* **Assigned task**
Given the records below, pull every line with the word "CHECK" into the answer.
··········
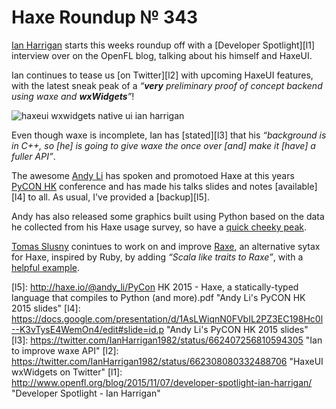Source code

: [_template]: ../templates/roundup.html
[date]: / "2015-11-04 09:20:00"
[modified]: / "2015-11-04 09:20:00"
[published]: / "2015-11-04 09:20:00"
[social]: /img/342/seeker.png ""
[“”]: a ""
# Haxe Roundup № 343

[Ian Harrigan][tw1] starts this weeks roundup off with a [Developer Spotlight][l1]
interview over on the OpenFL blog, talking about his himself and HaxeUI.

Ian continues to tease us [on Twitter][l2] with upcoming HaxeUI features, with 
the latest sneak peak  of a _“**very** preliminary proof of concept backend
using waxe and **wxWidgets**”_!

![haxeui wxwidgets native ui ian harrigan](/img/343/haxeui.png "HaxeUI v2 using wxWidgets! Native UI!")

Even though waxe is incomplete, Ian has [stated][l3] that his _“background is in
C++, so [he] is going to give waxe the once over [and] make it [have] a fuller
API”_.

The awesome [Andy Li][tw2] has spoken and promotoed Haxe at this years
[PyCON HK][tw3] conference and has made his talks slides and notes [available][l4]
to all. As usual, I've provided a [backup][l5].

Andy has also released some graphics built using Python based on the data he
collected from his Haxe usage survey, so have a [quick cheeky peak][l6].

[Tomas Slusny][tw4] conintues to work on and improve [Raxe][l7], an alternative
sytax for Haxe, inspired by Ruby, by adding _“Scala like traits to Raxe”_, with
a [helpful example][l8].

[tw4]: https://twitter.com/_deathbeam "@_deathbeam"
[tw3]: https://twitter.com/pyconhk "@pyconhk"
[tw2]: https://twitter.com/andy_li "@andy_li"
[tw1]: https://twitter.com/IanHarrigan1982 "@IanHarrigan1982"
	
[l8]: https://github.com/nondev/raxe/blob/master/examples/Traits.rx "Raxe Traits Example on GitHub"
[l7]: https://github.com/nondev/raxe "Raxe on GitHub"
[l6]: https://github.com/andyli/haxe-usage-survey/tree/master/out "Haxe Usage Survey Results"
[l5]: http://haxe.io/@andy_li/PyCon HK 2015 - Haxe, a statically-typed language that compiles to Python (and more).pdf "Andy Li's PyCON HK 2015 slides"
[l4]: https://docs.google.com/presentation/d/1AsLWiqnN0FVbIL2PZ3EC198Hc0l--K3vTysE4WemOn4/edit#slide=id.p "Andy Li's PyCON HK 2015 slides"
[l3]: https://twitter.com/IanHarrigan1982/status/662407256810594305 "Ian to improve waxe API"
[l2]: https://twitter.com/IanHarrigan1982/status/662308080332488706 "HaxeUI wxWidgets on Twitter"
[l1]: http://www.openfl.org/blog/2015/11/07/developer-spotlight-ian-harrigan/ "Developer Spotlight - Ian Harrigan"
··········
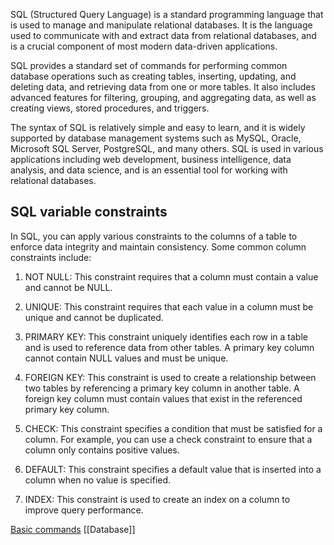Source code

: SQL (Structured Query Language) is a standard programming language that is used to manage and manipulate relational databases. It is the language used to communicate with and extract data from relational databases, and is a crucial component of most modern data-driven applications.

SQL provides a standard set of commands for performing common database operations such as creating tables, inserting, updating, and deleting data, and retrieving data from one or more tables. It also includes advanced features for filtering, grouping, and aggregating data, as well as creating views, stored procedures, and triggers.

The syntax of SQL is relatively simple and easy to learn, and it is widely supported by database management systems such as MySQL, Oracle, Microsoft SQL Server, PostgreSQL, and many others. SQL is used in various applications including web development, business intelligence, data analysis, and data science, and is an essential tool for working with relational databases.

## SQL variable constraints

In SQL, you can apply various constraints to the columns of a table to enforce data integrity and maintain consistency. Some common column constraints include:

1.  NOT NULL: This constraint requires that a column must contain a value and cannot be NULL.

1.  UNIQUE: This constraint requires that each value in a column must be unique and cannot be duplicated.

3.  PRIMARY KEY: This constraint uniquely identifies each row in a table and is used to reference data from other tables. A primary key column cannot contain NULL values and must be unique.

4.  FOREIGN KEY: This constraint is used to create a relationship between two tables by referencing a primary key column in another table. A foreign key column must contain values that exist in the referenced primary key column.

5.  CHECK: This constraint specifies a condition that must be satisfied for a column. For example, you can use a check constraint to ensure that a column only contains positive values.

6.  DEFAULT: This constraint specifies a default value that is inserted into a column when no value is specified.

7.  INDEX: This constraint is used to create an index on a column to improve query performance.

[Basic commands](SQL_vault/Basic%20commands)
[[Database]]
··········
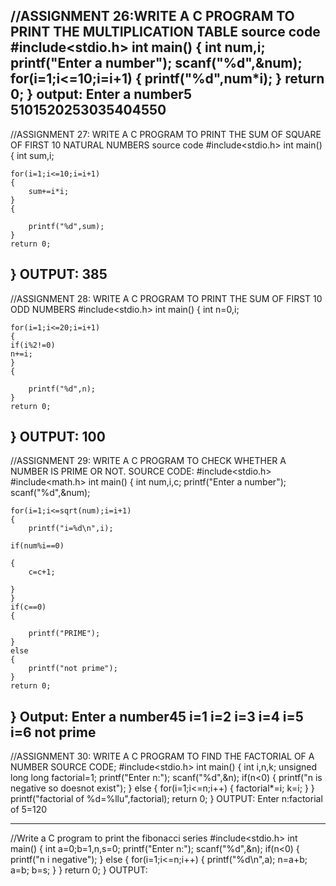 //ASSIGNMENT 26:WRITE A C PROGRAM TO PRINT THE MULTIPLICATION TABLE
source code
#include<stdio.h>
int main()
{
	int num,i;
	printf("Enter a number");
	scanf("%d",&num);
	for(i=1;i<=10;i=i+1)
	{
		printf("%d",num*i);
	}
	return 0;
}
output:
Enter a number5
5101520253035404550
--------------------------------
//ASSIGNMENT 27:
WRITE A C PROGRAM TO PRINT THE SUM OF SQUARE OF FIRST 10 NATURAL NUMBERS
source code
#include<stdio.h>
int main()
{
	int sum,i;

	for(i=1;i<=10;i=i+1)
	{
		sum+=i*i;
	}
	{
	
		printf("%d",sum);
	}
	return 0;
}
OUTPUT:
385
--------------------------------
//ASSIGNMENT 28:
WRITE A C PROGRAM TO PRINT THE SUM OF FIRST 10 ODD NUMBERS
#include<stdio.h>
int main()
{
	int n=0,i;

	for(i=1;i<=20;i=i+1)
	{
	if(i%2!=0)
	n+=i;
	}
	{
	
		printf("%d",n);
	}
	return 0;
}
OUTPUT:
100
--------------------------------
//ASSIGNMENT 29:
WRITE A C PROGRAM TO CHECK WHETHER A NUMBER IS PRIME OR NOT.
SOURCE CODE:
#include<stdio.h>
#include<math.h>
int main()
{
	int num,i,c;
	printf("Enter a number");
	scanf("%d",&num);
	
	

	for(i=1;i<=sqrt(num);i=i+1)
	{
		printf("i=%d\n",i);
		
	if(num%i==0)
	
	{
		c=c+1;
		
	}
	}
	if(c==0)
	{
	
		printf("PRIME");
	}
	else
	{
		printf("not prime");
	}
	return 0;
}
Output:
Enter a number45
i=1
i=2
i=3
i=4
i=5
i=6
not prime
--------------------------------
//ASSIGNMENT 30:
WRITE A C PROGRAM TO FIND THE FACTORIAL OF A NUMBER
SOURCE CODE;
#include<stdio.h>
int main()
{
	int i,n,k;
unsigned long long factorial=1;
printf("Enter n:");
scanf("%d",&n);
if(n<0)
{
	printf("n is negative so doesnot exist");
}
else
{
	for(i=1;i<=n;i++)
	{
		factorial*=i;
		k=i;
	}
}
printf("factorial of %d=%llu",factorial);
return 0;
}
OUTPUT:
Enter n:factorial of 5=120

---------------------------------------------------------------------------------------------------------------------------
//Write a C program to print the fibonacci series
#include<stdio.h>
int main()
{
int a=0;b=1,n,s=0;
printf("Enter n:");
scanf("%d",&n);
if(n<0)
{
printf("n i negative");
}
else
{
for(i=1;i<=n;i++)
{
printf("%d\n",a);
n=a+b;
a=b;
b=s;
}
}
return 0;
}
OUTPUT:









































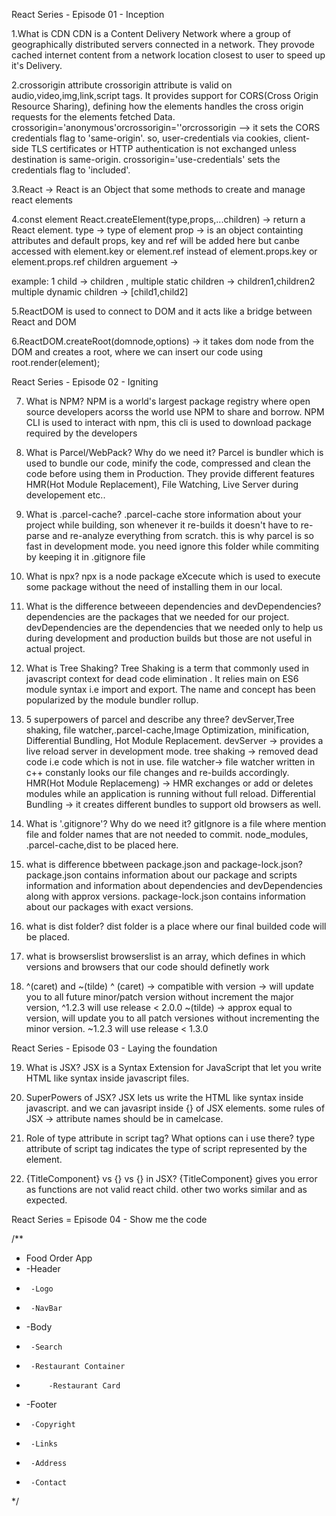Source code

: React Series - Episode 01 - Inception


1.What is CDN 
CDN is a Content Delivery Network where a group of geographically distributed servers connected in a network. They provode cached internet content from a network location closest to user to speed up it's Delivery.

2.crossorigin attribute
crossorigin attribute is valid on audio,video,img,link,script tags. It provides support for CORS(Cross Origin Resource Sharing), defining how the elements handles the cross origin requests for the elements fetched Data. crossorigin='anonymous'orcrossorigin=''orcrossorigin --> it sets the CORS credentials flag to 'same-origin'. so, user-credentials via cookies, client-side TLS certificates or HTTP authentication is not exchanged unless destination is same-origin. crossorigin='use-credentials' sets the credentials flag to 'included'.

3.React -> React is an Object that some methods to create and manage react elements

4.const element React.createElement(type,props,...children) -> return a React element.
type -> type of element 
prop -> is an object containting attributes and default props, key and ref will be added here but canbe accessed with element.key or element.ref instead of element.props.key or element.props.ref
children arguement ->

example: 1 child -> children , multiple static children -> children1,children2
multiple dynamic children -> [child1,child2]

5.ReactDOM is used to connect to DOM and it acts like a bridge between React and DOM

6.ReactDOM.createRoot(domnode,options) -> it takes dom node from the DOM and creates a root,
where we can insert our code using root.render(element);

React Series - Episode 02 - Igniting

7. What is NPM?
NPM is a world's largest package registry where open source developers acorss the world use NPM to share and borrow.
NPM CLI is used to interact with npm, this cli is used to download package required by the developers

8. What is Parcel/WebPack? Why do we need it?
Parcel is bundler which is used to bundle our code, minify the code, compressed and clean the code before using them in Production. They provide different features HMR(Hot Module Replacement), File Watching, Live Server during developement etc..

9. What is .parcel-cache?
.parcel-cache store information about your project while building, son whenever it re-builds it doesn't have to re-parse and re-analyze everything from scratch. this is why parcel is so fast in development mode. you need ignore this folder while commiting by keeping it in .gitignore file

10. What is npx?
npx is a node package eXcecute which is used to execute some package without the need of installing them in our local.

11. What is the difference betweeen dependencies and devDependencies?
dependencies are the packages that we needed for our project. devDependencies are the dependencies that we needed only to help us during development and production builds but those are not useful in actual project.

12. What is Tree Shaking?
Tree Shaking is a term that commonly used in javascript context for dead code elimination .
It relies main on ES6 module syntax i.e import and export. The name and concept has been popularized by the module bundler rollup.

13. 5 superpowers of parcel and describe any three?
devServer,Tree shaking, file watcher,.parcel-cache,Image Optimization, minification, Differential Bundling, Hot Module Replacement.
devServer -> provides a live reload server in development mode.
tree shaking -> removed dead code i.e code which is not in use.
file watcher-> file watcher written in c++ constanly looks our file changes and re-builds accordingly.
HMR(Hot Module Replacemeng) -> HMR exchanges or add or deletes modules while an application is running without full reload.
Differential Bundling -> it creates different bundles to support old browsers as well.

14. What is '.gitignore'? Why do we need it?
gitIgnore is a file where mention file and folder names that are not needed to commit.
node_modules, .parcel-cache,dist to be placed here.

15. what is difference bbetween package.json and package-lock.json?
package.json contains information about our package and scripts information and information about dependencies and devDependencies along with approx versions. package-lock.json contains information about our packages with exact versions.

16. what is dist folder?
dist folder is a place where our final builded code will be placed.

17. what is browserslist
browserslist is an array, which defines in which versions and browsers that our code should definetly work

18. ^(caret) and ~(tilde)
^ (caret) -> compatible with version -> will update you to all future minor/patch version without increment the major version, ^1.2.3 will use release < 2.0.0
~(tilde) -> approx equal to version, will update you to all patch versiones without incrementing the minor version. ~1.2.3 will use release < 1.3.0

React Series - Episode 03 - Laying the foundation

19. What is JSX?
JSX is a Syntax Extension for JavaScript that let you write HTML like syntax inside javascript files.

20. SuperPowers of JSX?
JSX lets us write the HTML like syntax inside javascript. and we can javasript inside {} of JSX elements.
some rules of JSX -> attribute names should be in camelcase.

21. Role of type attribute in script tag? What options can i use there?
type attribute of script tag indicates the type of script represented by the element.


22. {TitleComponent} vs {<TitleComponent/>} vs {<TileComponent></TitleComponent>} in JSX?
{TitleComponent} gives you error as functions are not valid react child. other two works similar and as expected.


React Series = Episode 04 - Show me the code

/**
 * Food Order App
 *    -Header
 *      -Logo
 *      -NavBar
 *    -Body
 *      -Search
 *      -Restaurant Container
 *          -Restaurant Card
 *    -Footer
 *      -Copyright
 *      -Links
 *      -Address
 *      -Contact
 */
··········
* **Answer box**
5.  CHECK: This constraint specifies a condition that must be satisfied for a column. For example, you can use a check constraint to ensure that a column only contains positive values.
WRITE A C PROGRAM TO CHECK WHETHER A NUMBER IS PRIME OR NOT.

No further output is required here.